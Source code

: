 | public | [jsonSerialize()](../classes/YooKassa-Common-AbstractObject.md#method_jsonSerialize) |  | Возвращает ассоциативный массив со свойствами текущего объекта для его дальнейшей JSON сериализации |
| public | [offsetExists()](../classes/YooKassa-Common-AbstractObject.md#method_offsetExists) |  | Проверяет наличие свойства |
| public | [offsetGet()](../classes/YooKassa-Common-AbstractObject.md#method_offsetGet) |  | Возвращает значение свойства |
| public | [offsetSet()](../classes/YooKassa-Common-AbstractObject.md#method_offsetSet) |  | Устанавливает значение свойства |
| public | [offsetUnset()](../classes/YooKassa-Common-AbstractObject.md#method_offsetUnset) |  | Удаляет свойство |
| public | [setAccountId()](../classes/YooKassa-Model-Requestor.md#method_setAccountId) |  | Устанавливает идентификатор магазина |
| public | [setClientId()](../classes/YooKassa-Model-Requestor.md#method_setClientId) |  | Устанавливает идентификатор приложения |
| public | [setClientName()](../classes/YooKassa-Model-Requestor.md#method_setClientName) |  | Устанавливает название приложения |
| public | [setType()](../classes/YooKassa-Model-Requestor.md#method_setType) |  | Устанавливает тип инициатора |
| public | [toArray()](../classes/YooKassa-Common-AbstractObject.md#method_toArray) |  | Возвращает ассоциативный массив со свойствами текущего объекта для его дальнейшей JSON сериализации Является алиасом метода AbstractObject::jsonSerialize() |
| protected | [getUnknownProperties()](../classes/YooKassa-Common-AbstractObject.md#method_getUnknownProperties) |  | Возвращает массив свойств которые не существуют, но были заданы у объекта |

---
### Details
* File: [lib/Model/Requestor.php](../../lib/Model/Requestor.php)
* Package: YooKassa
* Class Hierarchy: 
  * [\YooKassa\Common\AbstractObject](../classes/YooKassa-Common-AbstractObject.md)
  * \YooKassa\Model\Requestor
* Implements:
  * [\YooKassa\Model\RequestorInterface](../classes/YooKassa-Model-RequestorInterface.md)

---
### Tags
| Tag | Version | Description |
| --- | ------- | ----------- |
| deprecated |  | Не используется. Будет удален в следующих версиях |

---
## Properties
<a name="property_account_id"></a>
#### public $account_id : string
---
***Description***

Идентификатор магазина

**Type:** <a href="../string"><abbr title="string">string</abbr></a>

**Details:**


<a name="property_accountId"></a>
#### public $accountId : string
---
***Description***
# # # # # # #
■ What the task requires ■
Provide only the count of lines in the records above that hold the word "string".

■ Solution ■
3